Work item:
Repeat the lines below exactly as they appear, but leave out the images.

Records excerpted from a collection:
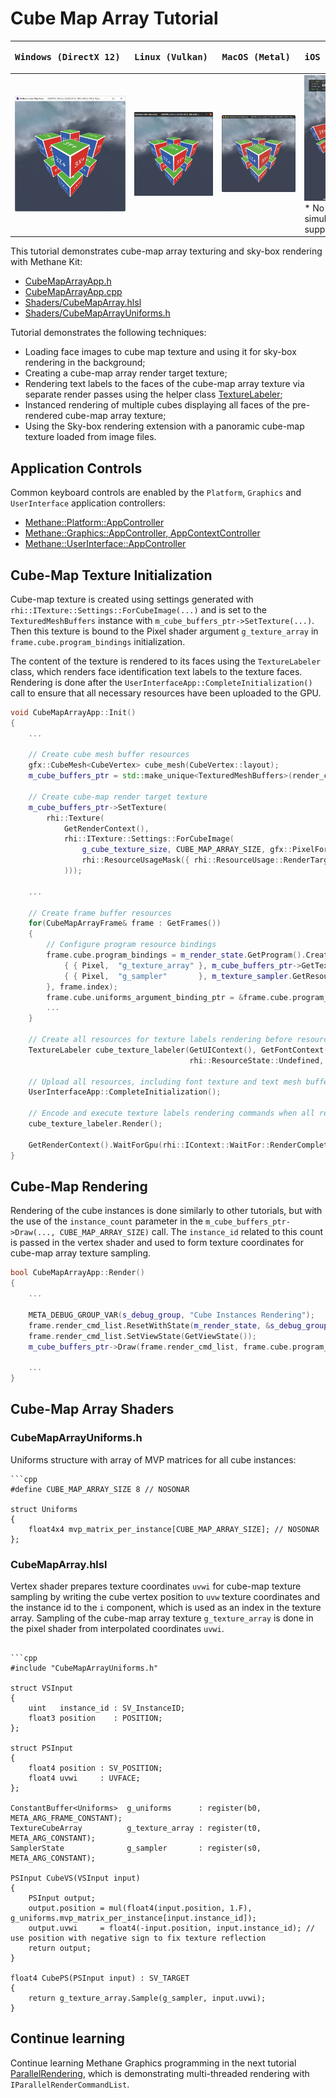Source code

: # Cube Map Array Tutorial

| <pre><b>Windows (DirectX 12)       </pre></b>                        | <pre><b>Linux (Vulkan)             </pre></b>                   | <pre><b>MacOS (Metal)              </pre></b>                  | <pre><b>iOS (Metal)</pre></b>                                                       |
|----------------------------------------------------------------------|-----------------------------------------------------------------|----------------------------------------------------------------|-------------------------------------------------------------------------------------|
| ![CubeMapArray on Windows](Screenshots/CubeMapArrayWinDirectX12.jpg) | ![CubeMapArray on Linux](Screenshots/CubeMapArrayLinVulkan.jpg) | ![CubeMapArray on MacOS](Screenshots/CubeMapArrayMacMetal.jpg) | ![CubeMapArray on iOS](Screenshots/CubeMapArrayIOSMetal.jpg) * No simulator support |

This tutorial demonstrates cube-map array texturing and sky-box rendering with Methane Kit:
- [CubeMapArrayApp.h](CubeMapArrayApp.h)
- [CubeMapArrayApp.cpp](CubeMapArrayApp.cpp)
- [Shaders/CubeMapArray.hlsl](Shaders/CubeMapArray.hlsl)
- [Shaders/CubeMapArrayUniforms.h](Shaders/CubeMapArrayUniforms.h)

Tutorial demonstrates the following techniques:
- Loading face images to cube map texture and using it for sky-box rendering in the background;
- Creating a cube-map array render target texture;
- Rendering text labels to the faces of the cube-map array texture via separate render passes using the helper class 
  [TextureLabeler](/Apps/Common/Include/TextureLabeler.h);
- Instanced rendering of multiple cubes displaying all faces of the pre-rendered cube-map array texture;
- Using the Sky-box rendering extension with a panoramic cube-map texture loaded from image files.

## Application Controls

Common keyboard controls are enabled by the `Platform`, `Graphics` and `UserInterface` application controllers:
- [Methane::Platform::AppController](/Modules/Platform/App/README.md#platform-application-controller)
- [Methane::Graphics::AppController, AppContextController](/Modules/Graphics/App/README.md#graphics-application-controllers)
- [Methane::UserInterface::AppController](/Modules/UserInterface/App/README.md#user-interface-application-controllers)

## Cube-Map Texture Initialization

Cube-map texture is created using settings generated with `rhi::ITexture::Settings::ForCubeImage(...)` and is set to the 
`TexturedMeshBuffers` instance with `m_cube_buffers_ptr->SetTexture(...)`. Then this texture is bound to the Pixel shader 
argument `g_texture_array` in `frame.cube.program_bindings` initialization.

The content of the texture is rendered to its faces using the `TextureLabeler` class, which renders face identification text 
labels to the texture faces. Rendering is done after the `UserInterfaceApp::CompleteInitialization()` call to ensure that all 
necessary resources have been uploaded to the GPU.

```cpp
void CubeMapArrayApp::Init()
{
    ...
    
    // Create cube mesh buffer resources
    gfx::CubeMesh<CubeVertex> cube_mesh(CubeVertex::layout);
    m_cube_buffers_ptr = std::make_unique<TexturedMeshBuffers>(render_cmd_queue, std::move(cube_mesh), "Cube");

    // Create cube-map render target texture
    m_cube_buffers_ptr->SetTexture(
        rhi::Texture(
            GetRenderContext(),
            rhi::ITexture::Settings::ForCubeImage(
                g_cube_texture_size, CUBE_MAP_ARRAY_SIZE, gfx::PixelFormat::RGBA8Unorm, false,
                rhi::ResourceUsageMask({ rhi::ResourceUsage::RenderTarget, rhi::ResourceUsage::ShaderRead })
            )));
            
    ...
    
    // Create frame buffer resources
    for(CubeMapArrayFrame& frame : GetFrames())
    {
        // Configure program resource bindings
        frame.cube.program_bindings = m_render_state.GetProgram().CreateBindings({
            { { Pixel,  "g_texture_array" }, m_cube_buffers_ptr->GetTexture().GetResourceView() },
            { { Pixel,  "g_sampler"       }, m_texture_sampler.GetResourceView()                },
        }, frame.index);
        frame.cube.uniforms_argument_binding_ptr = &frame.cube.program_bindings.Get({ Vertex, "g_uniforms" });
        ...
    }
    
    // Create all resources for texture labels rendering before resources upload in UserInterfaceApp::CompleteInitialization()
    TextureLabeler cube_texture_labeler(GetUIContext(), GetFontContext(), m_cube_buffers_ptr->GetTexture(),
                                        rhi::ResourceState::Undefined, { g_cube_texture_size / 4U, 10U });

    // Upload all resources, including font texture and text mesh buffers required for rendering
    UserInterfaceApp::CompleteInitialization();
    
    // Encode and execute texture labels rendering commands when all resources are uploaded and ready on GPU
    cube_texture_labeler.Render();

    GetRenderContext().WaitForGpu(rhi::IContext::WaitFor::RenderComplete);
}
```

## Cube-Map Rendering

Rendering of the cube instances is done similarly to other tutorials, but with the use of the `instance_count` parameter
in the `m_cube_buffers_ptr->Draw(..., CUBE_MAP_ARRAY_SIZE)` call. The `instance_id` related to this count is passed in the
vertex shader and used to form texture coordinates for cube-map array texture sampling.

```cpp
bool CubeMapArrayApp::Render()
{
    ...
    
    META_DEBUG_GROUP_VAR(s_debug_group, "Cube Instances Rendering");
    frame.render_cmd_list.ResetWithState(m_render_state, &s_debug_group);
    frame.render_cmd_list.SetViewState(GetViewState());
    m_cube_buffers_ptr->Draw(frame.render_cmd_list, frame.cube.program_bindings, 0U, CUBE_MAP_ARRAY_SIZE);
    
    ...
}
```

## Cube-Map Array Shaders

### CubeMapArrayUniforms.h

Uniforms structure with array of MVP matrices for all cube instances:

```hlsl
```cpp
#define CUBE_MAP_ARRAY_SIZE 8 // NOSONAR

struct Uniforms
{
    float4x4 mvp_matrix_per_instance[CUBE_MAP_ARRAY_SIZE]; // NOSONAR
};
```

### CubeMapArray.hlsl

Vertex shader prepares texture coordinates `uvwi` for cube-map texture sampling by writing the cube vertex position to `uvw`
texture coordinates and the instance id to the `i` component, which is used as an index in the texture array. Sampling of the 
cube-map array texture `g_texture_array` is done in the pixel shader from interpolated coordinates `uvwi`.

```hlsl

```cpp
#include "CubeMapArrayUniforms.h"

struct VSInput
{
    uint   instance_id : SV_InstanceID;
    float3 position    : POSITION;
};

struct PSInput
{
    float4 position : SV_POSITION;
    float4 uvwi     : UVFACE;
};

ConstantBuffer<Uniforms>  g_uniforms      : register(b0, META_ARG_FRAME_CONSTANT);
TextureCubeArray          g_texture_array : register(t0, META_ARG_CONSTANT);
SamplerState              g_sampler       : register(s0, META_ARG_CONSTANT);

PSInput CubeVS(VSInput input)
{
    PSInput output;
    output.position = mul(float4(input.position, 1.F), g_uniforms.mvp_matrix_per_instance[input.instance_id]);
    output.uvwi     = float4(-input.position, input.instance_id); // use position with negative sign to fix texture reflection
    return output;
}

float4 CubePS(PSInput input) : SV_TARGET
{
    return g_texture_array.Sample(g_sampler, input.uvwi);
}
```

## Continue learning

Continue learning Methane Graphics programming in the next tutorial [ParallelRendering](../07-ParallelRendering),
which is demonstrating multi-threaded rendering with `IParallelRenderCommandList`.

Final answer:
Source code

: # Cube Map Array Tutorial

| <pre><b>Windows (DirectX 12)       </pre></b>                        | <pre><b>Linux (Vulkan)             </pre></b>                   | <pre><b>MacOS (Metal)              </pre></b>                  | <pre><b>iOS (Metal)</pre></b>                                                       |
|----------------------------------------------------------------------|-----------------------------------------------------------------|----------------------------------------------------------------|-------------------------------------------------------------------------------------|
| ![CubeMapArray on Windows](Screenshots/CubeMapArrayWinDirectX12.jpg) | ![CubeMapArray on Linux](Screenshots/CubeMapArrayLinVulkan.jpg) | ![CubeMapArray on MacOS](Screenshots/CubeMapArrayMacMetal.jpg) | ![CubeMapArray on iOS](Screenshots/CubeMapArrayIOSMetal.jpg) * No simulator support |

This tutorial demonstrates cube-map array texturing and sky-box rendering with Methane Kit:
- [CubeMapArrayApp.h](CubeMapArrayApp.h)
- [CubeMapArrayApp.cpp](CubeMapArrayApp.cpp)
- [Shaders/CubeMapArray.hlsl](Shaders/CubeMapArray.hlsl)
- [Shaders/CubeMapArrayUniforms.h](Shaders/CubeMapArrayUniforms.h)

Tutorial demonstrates the following techniques:
- Loading face images to cube map texture and using it for sky-box rendering in the background;
- Creating a cube-map array render target texture;
- Rendering text labels to the faces of the cube-map array texture via separate render passes using the helper class 
  [TextureLabeler](/Apps/Common/Include/TextureLabeler.h);
- Instanced rendering of multiple cubes displaying all faces of the pre-rendered cube-map array texture;
- Using the Sky-box rendering extension with a panoramic cube-map texture loaded from image files.

## Application Controls

Common keyboard controls are enabled by the `Platform`, `Graphics` and `UserInterface` application controllers:
- [Methane::Platform::AppController](/Modules/Platform/App/README.md#platform-application-controller)
- [Methane::Graphics::AppController, AppContextController](/Modules/Graphics/App/README.md#graphics-application-controllers)
- [Methane::UserInterface::AppController](/Modules/UserInterface/App/README.md#user-interface-application-controllers)

## Cube-Map Texture Initialization

Cube-map texture is created using settings generated with `rhi::ITexture::Settings::ForCubeImage(...)` and is set to the 
`TexturedMeshBuffers` instance with `m_cube_buffers_ptr->SetTexture(...)`. Then this texture is bound to the Pixel shader 
argument `g_texture_array` in `frame.cube.program_bindings` initialization.

The content of the texture is rendered to its faces using the `TextureLabeler` class, which renders face identification text 
labels to the texture faces. Rendering is done after the `UserInterfaceApp::CompleteInitialization()` call to ensure that all 
necessary resources have been uploaded to the GPU.

```cpp
void CubeMapArrayApp::Init()
{
    ...
    
    // Create cube mesh buffer resources
    gfx::CubeMesh<CubeVertex> cube_mesh(CubeVertex::layout);
    m_cube_buffers_ptr = std::make_unique<TexturedMeshBuffers>(render_cmd_queue, std::move(cube_mesh), "Cube");

    // Create cube-map render target texture
    m_cube_buffers_ptr->SetTexture(
        rhi::Texture(
            GetRenderContext(),
            rhi::ITexture::Settings::ForCubeImage(
                g_cube_texture_size, CUBE_MAP_ARRAY_SIZE, gfx::PixelFormat::RGBA8Unorm, false,
                rhi::ResourceUsageMask({ rhi::ResourceUsage::RenderTarget, rhi::ResourceUsage::ShaderRead })
            )));
            
    ...
    
    // Create frame buffer resources
    for(CubeMapArrayFrame& frame : GetFrames())
    {
        // Configure program resource bindings
        frame.cube.program_bindings = m_render_state.GetProgram().CreateBindings({
            { { Pixel,  "g_texture_array" }, m_cube_buffers_ptr->GetTexture().GetResourceView() },
            { { Pixel,  "g_sampler"       }, m_texture_sampler.GetResourceView()                },
        }, frame.index);
        frame.cube.uniforms_argument_binding_ptr = &frame.cube.program_bindings.Get({ Vertex, "g_uniforms" });
        ...
    }
    
    // Create all resources for texture labels rendering before resources upload in UserInterfaceApp::CompleteInitialization()
    TextureLabeler cube_texture_labeler(GetUIContext(), GetFontContext(), m_cube_buffers_ptr->GetTexture(),
                                        rhi::ResourceState::Undefined, { g_cube_texture_size / 4U, 10U });

    // Upload all resources, including font texture and text mesh buffers required for rendering
    UserInterfaceApp::CompleteInitialization();
    
    // Encode and execute texture labels rendering commands when all resources are uploaded and ready on GPU
    cube_texture_labeler.Render();

    GetRenderContext().WaitForGpu(rhi::IContext::WaitFor::RenderComplete);
}
```

## Cube-Map Rendering

Rendering of the cube instances is done similarly to other tutorials, but with the use of the `instance_count` parameter
in the `m_cube_buffers_ptr->Draw(..., CUBE_MAP_ARRAY_SIZE)` call. The `instance_id` related to this count is passed in the
vertex shader and used to form texture coordinates for cube-map array texture sampling.

```cpp
bool CubeMapArrayApp::Render()
{
    ...
    
    META_DEBUG_GROUP_VAR(s_debug_group, "Cube Instances Rendering");
    frame.render_cmd_list.ResetWithState(m_render_state, &s_debug_group);
    frame.render_cmd_list.SetViewState(GetViewState());
    m_cube_buffers_ptr->Draw(frame.render_cmd_list, frame.cube.program_bindings, 0U, CUBE_MAP_ARRAY_SIZE);
    
    ...
}
```

## Cube-Map Array Shaders

### CubeMapArrayUniforms.h

Uniforms structure with array of MVP matrices for all cube instances:

```hlsl
```cpp
#define CUBE_MAP_ARRAY_SIZE 8 // NOSONAR

struct Uniforms
{
    float4x4 mvp_matrix_per_instance[CUBE_MAP_ARRAY_SIZE]; // NOSONAR
};
```

### CubeMapArray.hlsl

Vertex shader prepares texture coordinates `uvwi` for cube-map texture sampling by writing the cube vertex position to `uvw`
texture coordinates and the instance id to the `i` component, which is used as an index in the texture array. Sampling of the 
cube-map array texture `g_texture_array` is done in the pixel shader from interpolated coordinates `uvwi`.

```hlsl

```cpp
#include "CubeMapArrayUniforms.h"

struct VSInput
{
    uint   instance_id : SV_InstanceID;
    float3 position    : POSITION;
};

struct PSInput
{
    float4 position : SV_POSITION;
    float4 uvwi     : UVFACE;
};

ConstantBuffer<Uniforms>  g_uniforms      : register(b0, META_ARG_FRAME_CONSTANT);
TextureCubeArray          g_texture_array : register(t0, META_ARG_CONSTANT);
SamplerState              g_sampler       : register(s0, META_ARG_CONSTANT);

PSInput CubeVS(VSInput input)
{
    PSInput output;
    output.position = mul(float4(input.position, 1.F), g_uniforms.mvp_matrix_per_instance[input.instance_id]);
    output.uvwi     = float4(-input.position, input.instance_id); // use position with negative sign to fix texture reflection
    return output;
}

float4 CubePS(PSInput input) : SV_TARGET
{
    return g_texture_array.Sample(g_sampler, input.uvwi);
}
```

## Continue learning

Continue learning Methane Graphics programming in the next tutorial [ParallelRendering](../07-ParallelRendering),
which is demonstrating multi-threaded rendering with `IParallelRenderCommandList`.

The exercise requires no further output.